Records are persisted using one of two backends, selected via CONTEXT_BUCKET_RECORD_BACKEND:
Each ContextBucketRecord is serialized as {record_id}.json under .local/context_bucket/records/. Indexes are maintained as parallel JSON files: a record_index.json for record-level metadata, and a chunk_index.jsonl for chunk-level embeddings and lexical tokens.
When CONTEXT_BUCKET_RECORD_BACKEND=sqlite, records are stored in a records table (record_id TEXT PRIMARY KEY, created_at TEXT, payload_json TEXT). Indexes are similarly stored in record_index and chunk_index tables.

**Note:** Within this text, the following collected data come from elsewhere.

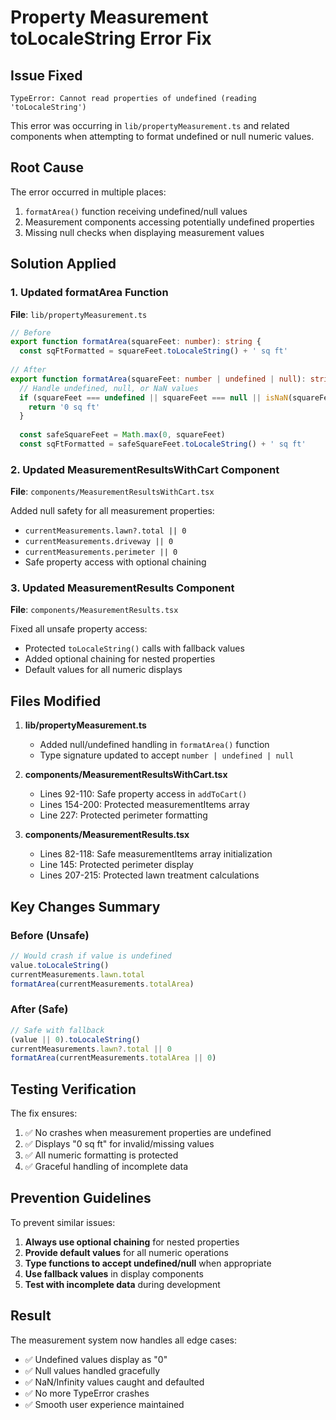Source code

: # Property Measurement toLocaleString Error Fix

## Issue Fixed
```
TypeError: Cannot read properties of undefined (reading 'toLocaleString')
```

This error was occurring in `lib/propertyMeasurement.ts` and related components when attempting to format undefined or null numeric values.

## Root Cause
The error occurred in multiple places:
1. `formatArea()` function receiving undefined/null values
2. Measurement components accessing potentially undefined properties
3. Missing null checks when displaying measurement values

## Solution Applied

### 1. Updated formatArea Function
**File**: `lib/propertyMeasurement.ts`

```typescript
// Before
export function formatArea(squareFeet: number): string {
  const sqFtFormatted = squareFeet.toLocaleString() + ' sq ft'
  
// After  
export function formatArea(squareFeet: number | undefined | null): string {
  // Handle undefined, null, or NaN values
  if (squareFeet === undefined || squareFeet === null || isNaN(squareFeet) || !isFinite(squareFeet)) {
    return '0 sq ft'
  }
  
  const safeSquareFeet = Math.max(0, squareFeet)
  const sqFtFormatted = safeSquareFeet.toLocaleString() + ' sq ft'
```

### 2. Updated MeasurementResultsWithCart Component
**File**: `components/MeasurementResultsWithCart.tsx`

Added null safety for all measurement properties:
- `currentMeasurements.lawn?.total || 0`
- `currentMeasurements.driveway || 0`
- `currentMeasurements.perimeter || 0`
- Safe property access with optional chaining

### 3. Updated MeasurementResults Component
**File**: `components/MeasurementResults.tsx`

Fixed all unsafe property access:
- Protected `toLocaleString()` calls with fallback values
- Added optional chaining for nested properties
- Default values for all numeric displays

## Files Modified

1. **lib/propertyMeasurement.ts**
   - Added null/undefined handling in `formatArea()` function
   - Type signature updated to accept `number | undefined | null`

2. **components/MeasurementResultsWithCart.tsx**
   - Lines 92-110: Safe property access in `addToCart()`
   - Lines 154-200: Protected measurementItems array
   - Line 227: Protected perimeter formatting

3. **components/MeasurementResults.tsx**
   - Lines 82-118: Safe measurementItems array initialization
   - Line 145: Protected perimeter display
   - Lines 207-215: Protected lawn treatment calculations

## Key Changes Summary

### Before (Unsafe)
```typescript
// Would crash if value is undefined
value.toLocaleString()
currentMeasurements.lawn.total
formatArea(currentMeasurements.totalArea)
```

### After (Safe)
```typescript
// Safe with fallback
(value || 0).toLocaleString()
currentMeasurements.lawn?.total || 0
formatArea(currentMeasurements.totalArea || 0)
```

## Testing Verification

The fix ensures:
1. ✅ No crashes when measurement properties are undefined
2. ✅ Displays "0 sq ft" for invalid/missing values
3. ✅ All numeric formatting is protected
4. ✅ Graceful handling of incomplete data

## Prevention Guidelines

To prevent similar issues:
1. **Always use optional chaining** for nested properties
2. **Provide default values** for all numeric operations
3. **Type functions to accept undefined/null** when appropriate
4. **Use fallback values** in display components
5. **Test with incomplete data** during development

## Result

The measurement system now handles all edge cases:
- ✅ Undefined values display as "0"
- ✅ Null values handled gracefully
- ✅ NaN/Infinity values caught and defaulted
- ✅ No more TypeError crashes
- ✅ Smooth user experience maintained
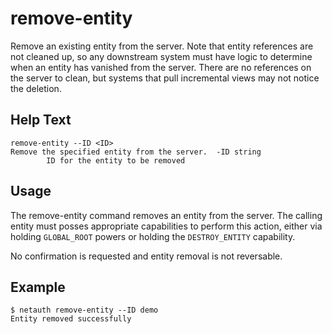 # remove-entity

Remove an existing entity from the server.  Note that entity
references are not cleaned up, so any downstream system must have
logic to determine when an entity has vanished from the server.  There
are no references on the server to clean, but systems that pull
incremental views may not notice the deletion.

## Help Text

```
remove-entity --ID <ID>
Remove the specified entity from the server.  -ID string
        ID for the entity to be removed
```

## Usage

The remove-entity command removes an entity from the server.  The
calling entity must posses appropriate capabilities to perform this
action, either via holding `GLOBAL_ROOT` powers or holding the
`DESTROY_ENTITY` capability.

No confirmation is requested and entity removal is not reversable.

## Example

```
$ netauth remove-entity --ID demo
Entity removed successfully
```
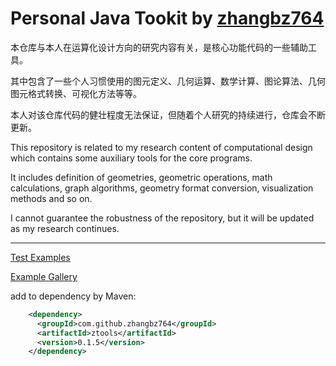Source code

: # Personal Java Tookit by [zhangbz764](https://github.com/zhangbz764)

本仓库与本人在运算化设计方向的研究内容有关，是核心功能代码的一些辅助工具。

其中包含了一些个人习惯使用的图元定义、几何运算、数学计算、图论算法、几何图元格式转换、可视化方法等等。

本人对该仓库代码的健壮程度无法保证，但随着个人研究的持续进行，仓库会不断更新。

This repository is related to my research content of computational design which contains some auxiliary tools for the core programs.

It includes definition of geometries, geometric operations, math calculations, graph algorithms, geometry format conversion, visualization methods and so on.

I cannot guarantee the robustness of the repository, but it will be updated as my research continues.

---

[Test Examples ](https://github.com/Agent14zbz/ZTools/tree/main/src/test "test ")

[Example Gallery](https://github.com/Agent14zbz/ZTools/tree/main/src/test/README.md "Gallery")

add to dependency by Maven:
```xml
    <dependency>
      <groupId>com.github.zhangbz764</groupId>
      <artifactId>ztools</artifactId>
      <version>0.1.5</version>
    </dependency>
```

This mode is useful for higher-concurrency workloads.
Every ingested piece of content becomes a ContextBucketRecord (defined in context_bucket/models.py) with the following key fields:
| Field | Type | Purpose |
|---|---|---|
kind |
Literal[13 values] |
Semantic category: evidence_summary, research_finding, user_profile_note, decision_outcome, etc. |
scope |
Literal["session", "user", "global"] |
Visibility partition — determines which queries can see this record |
source_key |
str | None |
Stable identifier for upsert/versioning (e.g., "corporate_governance:0031") |
source_status |
Literal["active", "superseded", "deleted"] |
Lifecycle state — only active records participate in retrieval |
content_class |
Literal["raw_source", "normalized_memory", "retrieval_chunk", "assembled_context"] |
Processing stage |
structured_data |
Any | None |
Raw structured payload (JSON objects, nested dicts) |
structured_fields |
list[StructuredField] |
Extracted (path, value_text, value_type) triples for schema-aware retrieval |
chunks |
list[ContextBucketChunk] |
Pre-computed text segments with per-chunk embeddings and lexical tokens |
embedding |
list[float] |
Record-level embedding vector (384-dim for onnx_minilm) |
policy |
ContextBucketPolicy |
Access control: confidentiality, allowed_user_ids, allow_remote_model_egress, etc. |
The engine enforces a hard capacity limit of max_records_per_scope_kind (default: 24) records per (scope, kind) partition. When a new record pushes a partition over the limit, the oldest records (by created_at) are deleted.
Effective capacity = |scopes| × |active_kinds| × 24 = 432 records with 3 scopes and 6 kinds typical in benchmarks.
This diagram illustrates how incoming unstructured records flow into scope-kind partitions. When a partition exceeds the 24-record threshold, the LRU policy engine evicts the oldest entries. In benchmarks with 600+ ingested records, this results in up to 65% pruning — meaning the retrieval index sees only ~35% of the original corpus.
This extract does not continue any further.